--- START ---
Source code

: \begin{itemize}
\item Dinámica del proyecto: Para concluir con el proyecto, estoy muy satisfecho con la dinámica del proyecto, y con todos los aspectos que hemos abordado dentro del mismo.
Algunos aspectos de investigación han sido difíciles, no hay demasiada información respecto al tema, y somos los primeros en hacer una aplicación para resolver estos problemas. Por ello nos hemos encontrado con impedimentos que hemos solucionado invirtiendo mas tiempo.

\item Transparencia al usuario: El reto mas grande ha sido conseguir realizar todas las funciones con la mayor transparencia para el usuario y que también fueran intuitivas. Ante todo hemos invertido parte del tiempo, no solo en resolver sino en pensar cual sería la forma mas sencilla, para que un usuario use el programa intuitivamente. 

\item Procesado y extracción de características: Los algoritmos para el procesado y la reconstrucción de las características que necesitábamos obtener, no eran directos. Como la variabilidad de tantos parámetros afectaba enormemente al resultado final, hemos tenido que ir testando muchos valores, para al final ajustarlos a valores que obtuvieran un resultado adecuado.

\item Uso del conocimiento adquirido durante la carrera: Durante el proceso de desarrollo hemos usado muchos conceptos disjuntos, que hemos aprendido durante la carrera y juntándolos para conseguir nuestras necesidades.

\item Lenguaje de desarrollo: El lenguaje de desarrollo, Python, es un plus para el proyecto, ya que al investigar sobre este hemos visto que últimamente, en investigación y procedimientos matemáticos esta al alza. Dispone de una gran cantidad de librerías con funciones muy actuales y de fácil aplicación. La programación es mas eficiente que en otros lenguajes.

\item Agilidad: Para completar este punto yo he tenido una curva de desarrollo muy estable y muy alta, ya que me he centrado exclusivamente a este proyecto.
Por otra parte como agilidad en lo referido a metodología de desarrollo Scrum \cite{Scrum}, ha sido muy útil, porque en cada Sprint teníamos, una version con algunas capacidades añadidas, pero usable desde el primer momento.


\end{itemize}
--- END ---
There is a line with "dentro del mismo." and a line with "a este proyecto." above. Copy exactly those two lines and all lines between them, with nothing else.

\item Dinámica del proyecto: Para concluir con el proyecto, estoy muy satisfecho con la dinámica del proyecto, y con todos los aspectos que hemos abordado dentro del mismo.
Algunos aspectos de investigación han sido difíciles, no hay demasiada información respecto al tema, y somos los primeros en hacer una aplicación para resolver estos problemas. Por ello nos hemos encontrado con impedimentos que hemos solucionado invirtiendo mas tiempo.

\item Transparencia al usuario: El reto mas grande ha sido conseguir realizar todas las funciones con la mayor transparencia para el usuario y que también fueran intuitivas. Ante todo hemos invertido parte del tiempo, no solo en resolver sino en pensar cual sería la forma mas sencilla, para que un usuario use el programa intuitivamente. 

\item Procesado y extracción de características: Los algoritmos para el procesado y la reconstrucción de las características que necesitábamos obtener, no eran directos. Como la variabilidad de tantos parámetros afectaba enormemente al resultado final, hemos tenido que ir testando muchos valores, para al final ajustarlos a valores que obtuvieran un resultado adecuado.

\item Uso del conocimiento adquirido durante la carrera: Durante el proceso de desarrollo hemos usado muchos conceptos disjuntos, que hemos aprendido durante la carrera y juntándolos para conseguir nuestras necesidades.

\item Lenguaje de desarrollo: El lenguaje de desarrollo, Python, es un plus para el proyecto, ya que al investigar sobre este hemos visto que últimamente, en investigación y procedimientos matemáticos esta al alza. Dispone de una gran cantidad de librerías con funciones muy actuales y de fácil aplicación. La programación es mas eficiente que en otros lenguajes.

\item Agilidad: Para completar este punto yo he tenido una curva de desarrollo muy estable y muy alta, ya que me he centrado exclusivamente a este proyecto.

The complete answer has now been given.